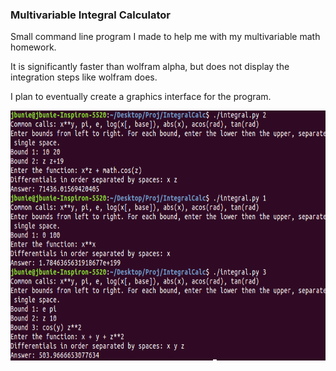 ### Multivariable Integral Calculator
Small command line program I made to help me with my multivariable math homework. 

It is significantly faster than wolfram alpha, but does not display the integration steps like wolfram  does.

I plan to eventually create a graphics interface for the program.  

<img src="Pic.png" height="400" width="600" >
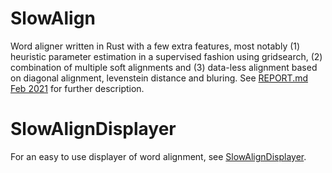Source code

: # SlowAlign

Word aligner written in Rust with a few extra features, most notably (1) heuristic parameter estimation in a supervised fashion using gridsearch, (2) combination of multiple soft alignments and (3) data-less alignment based on diagonal alignment, levenstein distance and bluring. See [REPORT.md Feb 2021](meta/REPORT.md) for further description.

# SlowAlignDisplayer

For an easy to use displayer of word alignment, see [SlowAlignDisplayer](https://github.com/zouharvi/SlowAlignDisplayer).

**Assigned task**
Whenever the word "SlowAlignDisplayer" appears in a line of the listing, copy out that line.

**Task answer**
# SlowAlignDisplayer
For an easy to use displayer of word alignment, see [SlowAlignDisplayer](https://github.com/zouharvi/SlowAlignDisplayer).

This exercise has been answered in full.